| WORK INSTRUCTIONS |
From the records below, copy the lines that include "cruddur".

| MATERIAL SHOWN |
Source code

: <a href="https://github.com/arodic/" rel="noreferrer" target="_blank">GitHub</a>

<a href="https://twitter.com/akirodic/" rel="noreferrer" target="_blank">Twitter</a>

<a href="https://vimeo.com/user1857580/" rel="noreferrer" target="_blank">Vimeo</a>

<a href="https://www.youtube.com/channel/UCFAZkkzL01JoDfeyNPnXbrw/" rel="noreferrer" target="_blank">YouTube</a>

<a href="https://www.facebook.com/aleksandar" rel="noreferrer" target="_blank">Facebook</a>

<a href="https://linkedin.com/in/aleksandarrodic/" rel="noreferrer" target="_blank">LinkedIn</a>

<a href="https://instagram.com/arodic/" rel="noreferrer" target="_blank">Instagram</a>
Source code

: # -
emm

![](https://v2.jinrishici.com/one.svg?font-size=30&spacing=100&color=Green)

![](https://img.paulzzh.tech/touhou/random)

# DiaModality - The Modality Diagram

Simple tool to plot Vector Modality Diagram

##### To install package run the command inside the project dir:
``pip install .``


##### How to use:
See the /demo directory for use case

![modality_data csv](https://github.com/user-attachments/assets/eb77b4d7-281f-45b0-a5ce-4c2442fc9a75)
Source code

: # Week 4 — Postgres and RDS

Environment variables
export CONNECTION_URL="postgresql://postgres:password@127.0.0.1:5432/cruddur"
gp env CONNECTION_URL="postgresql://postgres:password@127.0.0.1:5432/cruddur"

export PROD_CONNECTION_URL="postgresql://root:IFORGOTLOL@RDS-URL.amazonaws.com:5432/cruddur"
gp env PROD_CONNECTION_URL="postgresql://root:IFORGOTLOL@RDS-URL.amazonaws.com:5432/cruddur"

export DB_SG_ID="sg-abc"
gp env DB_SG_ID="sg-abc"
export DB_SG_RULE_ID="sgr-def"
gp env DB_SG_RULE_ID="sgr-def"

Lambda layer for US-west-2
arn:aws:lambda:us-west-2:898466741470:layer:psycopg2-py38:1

| FINAL ANSWER |
export CONNECTION_URL="postgresql://postgres:password@127.0.0.1:5432/cruddur"
gp env CONNECTION_URL="postgresql://postgres:password@127.0.0.1:5432/cruddur"
export PROD_CONNECTION_URL="postgresql://root:IFORGOTLOL@RDS-URL.amazonaws.com:5432/cruddur"
gp env PROD_CONNECTION_URL="postgresql://root:IFORGOTLOL@RDS-URL.amazonaws.com:5432/cruddur"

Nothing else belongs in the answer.